Un plan d’affaires, deux philosophies
Selon 2020 Research by Management Consultancy INSIGNIAM, les actions prises par les PDG des années 1950 ont représenté 10% des performances globales de l’entreprise. Dans les années 2000, ce pourcentage avait doublé. En termes simples, les PDG d’aujourd’hui se retrouvent dans des positions bien plus importantes de pouvoir, de responsabilité et de responsabilité.
Selon Amos, cette dynamique comprend les compétences nécessaires pour répondre aux demandes à court terme susmentionnées tout en planifiant la santé à long terme de l’entreprise. C’est un acte de haut-fil de haut niveau.
Un facteur en faveur d’Amos est que 60 à 70% des revenus d’Aflac proviennent du Japon, où l’assurance maladie supplémentaire est très populaire. La culture d’entreprise japonaise a tendance à être plus à long terme qu’à court terme, a déclaré Amos, ce qui est à son avantage.
Néanmoins, « Il y a un équilibre là-bas, et le travail du PDG est de s’assurer que vous avez les deux. »
Le PDG 24/7
Une autre force qu’Amos et ses frères C-suite ont dû faire face est le morphing des PDG en personnages publics. Non seulement certains PDG sont devenus l’équivalent des célébrités (pensez à Martha Stewart, Jeff Bezos, Elon Musk), mais de nombreux chefs de la direction ont cédé leur vie privée dans le processus.

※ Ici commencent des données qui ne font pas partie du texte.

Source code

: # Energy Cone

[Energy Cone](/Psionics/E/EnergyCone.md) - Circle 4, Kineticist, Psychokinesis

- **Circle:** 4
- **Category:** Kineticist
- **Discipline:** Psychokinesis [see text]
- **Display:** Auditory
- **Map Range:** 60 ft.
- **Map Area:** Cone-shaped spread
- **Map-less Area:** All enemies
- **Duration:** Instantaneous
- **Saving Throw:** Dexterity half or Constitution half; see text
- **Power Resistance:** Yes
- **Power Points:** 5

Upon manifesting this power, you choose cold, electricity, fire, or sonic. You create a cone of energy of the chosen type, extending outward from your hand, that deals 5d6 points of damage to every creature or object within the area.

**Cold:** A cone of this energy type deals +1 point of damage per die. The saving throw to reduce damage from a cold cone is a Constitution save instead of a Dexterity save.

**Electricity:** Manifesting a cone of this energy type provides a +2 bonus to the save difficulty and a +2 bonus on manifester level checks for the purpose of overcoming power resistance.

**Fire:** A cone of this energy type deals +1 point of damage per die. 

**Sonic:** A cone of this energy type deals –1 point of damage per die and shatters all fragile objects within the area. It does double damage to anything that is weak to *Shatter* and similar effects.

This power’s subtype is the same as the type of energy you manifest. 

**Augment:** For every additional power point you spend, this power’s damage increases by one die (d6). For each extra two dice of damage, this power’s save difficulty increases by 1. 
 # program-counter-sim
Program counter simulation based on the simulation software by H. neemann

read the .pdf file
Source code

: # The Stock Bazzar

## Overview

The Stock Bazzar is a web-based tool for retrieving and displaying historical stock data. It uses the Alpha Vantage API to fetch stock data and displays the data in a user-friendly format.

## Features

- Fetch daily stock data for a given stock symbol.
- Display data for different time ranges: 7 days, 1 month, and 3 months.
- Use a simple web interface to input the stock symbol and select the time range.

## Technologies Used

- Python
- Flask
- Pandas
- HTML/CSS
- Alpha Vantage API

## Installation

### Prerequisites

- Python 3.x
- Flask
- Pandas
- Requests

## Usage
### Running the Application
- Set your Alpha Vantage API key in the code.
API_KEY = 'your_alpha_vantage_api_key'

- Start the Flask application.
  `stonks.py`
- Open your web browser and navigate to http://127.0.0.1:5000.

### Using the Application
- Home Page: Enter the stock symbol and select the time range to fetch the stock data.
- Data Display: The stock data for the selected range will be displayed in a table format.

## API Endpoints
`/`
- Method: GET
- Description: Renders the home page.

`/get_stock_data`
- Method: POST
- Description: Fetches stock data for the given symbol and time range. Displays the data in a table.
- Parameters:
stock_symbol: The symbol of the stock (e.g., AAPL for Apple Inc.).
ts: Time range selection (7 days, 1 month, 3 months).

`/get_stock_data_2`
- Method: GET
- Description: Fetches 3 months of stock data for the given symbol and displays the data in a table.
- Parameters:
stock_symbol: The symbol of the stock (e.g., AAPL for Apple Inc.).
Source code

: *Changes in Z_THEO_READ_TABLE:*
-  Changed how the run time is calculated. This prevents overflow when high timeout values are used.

«C’est 24 heures par jour, sept jours par semaine», a déclaré Amos. «Si vous ne faites pas attention, vous pouvez vous épuiser. Je veux dire, tu es jamais désactivé.
Amos se souvient du directeur médical d’Alfac une fois que la grande différence entre le travail d’un médecin et un PDG est que le docteur arrive au moins à faire taire son pager de temps en temps.
Amos s’est résigné à être disponible tout le temps, même lorsqu’il est ostensiblement en vacances. Il a un téléphone portable, a-t-il dit, qui peut prendre un appel au sommet du mont Everest si nécessaire.